Yeah I'm assuming that I know what you mean when you say you stopped using the Moorgard/glo/life a few years ago. They have since reformulated them. They are all 100% acrylic formulas now, although they still use a small amount of alkyd resin, much less than in the previous formulation.


----------



## painttofish (Aug 28, 2007)

Pretty sure Tony is asking about interior wall paint. 

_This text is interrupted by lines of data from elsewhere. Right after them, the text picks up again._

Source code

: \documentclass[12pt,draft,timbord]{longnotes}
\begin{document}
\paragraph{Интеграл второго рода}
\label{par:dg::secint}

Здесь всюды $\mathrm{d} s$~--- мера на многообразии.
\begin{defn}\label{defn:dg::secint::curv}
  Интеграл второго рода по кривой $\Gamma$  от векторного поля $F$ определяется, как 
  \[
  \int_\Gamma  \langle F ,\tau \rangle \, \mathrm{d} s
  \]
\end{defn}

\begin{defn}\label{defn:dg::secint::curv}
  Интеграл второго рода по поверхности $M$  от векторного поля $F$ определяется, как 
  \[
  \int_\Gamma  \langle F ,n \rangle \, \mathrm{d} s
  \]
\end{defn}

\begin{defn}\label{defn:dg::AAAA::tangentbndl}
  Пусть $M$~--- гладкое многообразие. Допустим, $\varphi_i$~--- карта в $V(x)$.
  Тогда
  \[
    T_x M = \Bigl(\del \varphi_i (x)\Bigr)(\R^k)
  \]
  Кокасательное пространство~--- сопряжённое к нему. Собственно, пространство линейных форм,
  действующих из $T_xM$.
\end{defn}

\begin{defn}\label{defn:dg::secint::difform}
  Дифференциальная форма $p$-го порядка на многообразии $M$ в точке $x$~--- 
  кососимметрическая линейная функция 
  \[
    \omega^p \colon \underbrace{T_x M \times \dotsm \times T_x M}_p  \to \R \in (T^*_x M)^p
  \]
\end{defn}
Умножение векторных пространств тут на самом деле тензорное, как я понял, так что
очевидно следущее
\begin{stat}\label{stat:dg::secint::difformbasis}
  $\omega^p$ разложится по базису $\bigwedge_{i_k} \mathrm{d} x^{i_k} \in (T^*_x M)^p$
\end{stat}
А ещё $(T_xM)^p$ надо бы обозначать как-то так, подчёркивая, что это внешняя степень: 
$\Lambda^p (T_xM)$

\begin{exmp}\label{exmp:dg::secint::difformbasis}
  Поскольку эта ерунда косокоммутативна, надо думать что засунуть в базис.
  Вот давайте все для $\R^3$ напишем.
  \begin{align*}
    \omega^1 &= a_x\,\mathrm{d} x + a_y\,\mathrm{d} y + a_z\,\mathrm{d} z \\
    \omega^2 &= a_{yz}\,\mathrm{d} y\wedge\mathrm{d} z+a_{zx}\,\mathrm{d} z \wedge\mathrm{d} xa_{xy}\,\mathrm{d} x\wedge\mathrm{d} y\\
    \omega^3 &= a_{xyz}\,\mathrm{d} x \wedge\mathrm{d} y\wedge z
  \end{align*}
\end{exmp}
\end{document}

Do you not like Aura for your walls? I have had no problems with regal as a quality wall paint but I mostly use Pittsburgh because of the local service difference. Pure performance, wall hide, or manor hall.


----------



## BMDealer (Jun 2, 2008)

Well if Aura interior isn't your thing you may have a different product in a couple of months. Regal Select will be out and this product, like Aura, will use the GenX colorants in their formulations. I haven't tried the product or heard much about it, but it may be worth a look when it finally does hit the market.
There will be a flat, matte, egg, and Semi......


----------



## Tonyg (Dec 9, 2007)

I should clarify, I am speaking specifically of premium wall coating. For exterior I do use the Duration from time to time for it's mil thickness but ext Aura is my preferred product. 

If I am using SW Interior Duration (Matte mostly) which BM product would offer the same level of quality? I do like and use Aura when it makes sense but it is 25% more than the Duration interior which relegates it to a 'specialty' coating while SW gets the bulk of the sales.


----------



## painttofish (Aug 28, 2007)

Apples to apples probably nothing. Maybe give Regal another shot? Or else open the wallet and get Aura. Maybe the regal select will have a better price point as mentioned above.


----------



## BC_Painter (Feb 14, 2010)

I've had good success with BM Ulti-Matte if you're looking for a matte finish. I've never used Duration, but the Ulti-Matte is about 20% lower priced than the Aura ( off the top of my head )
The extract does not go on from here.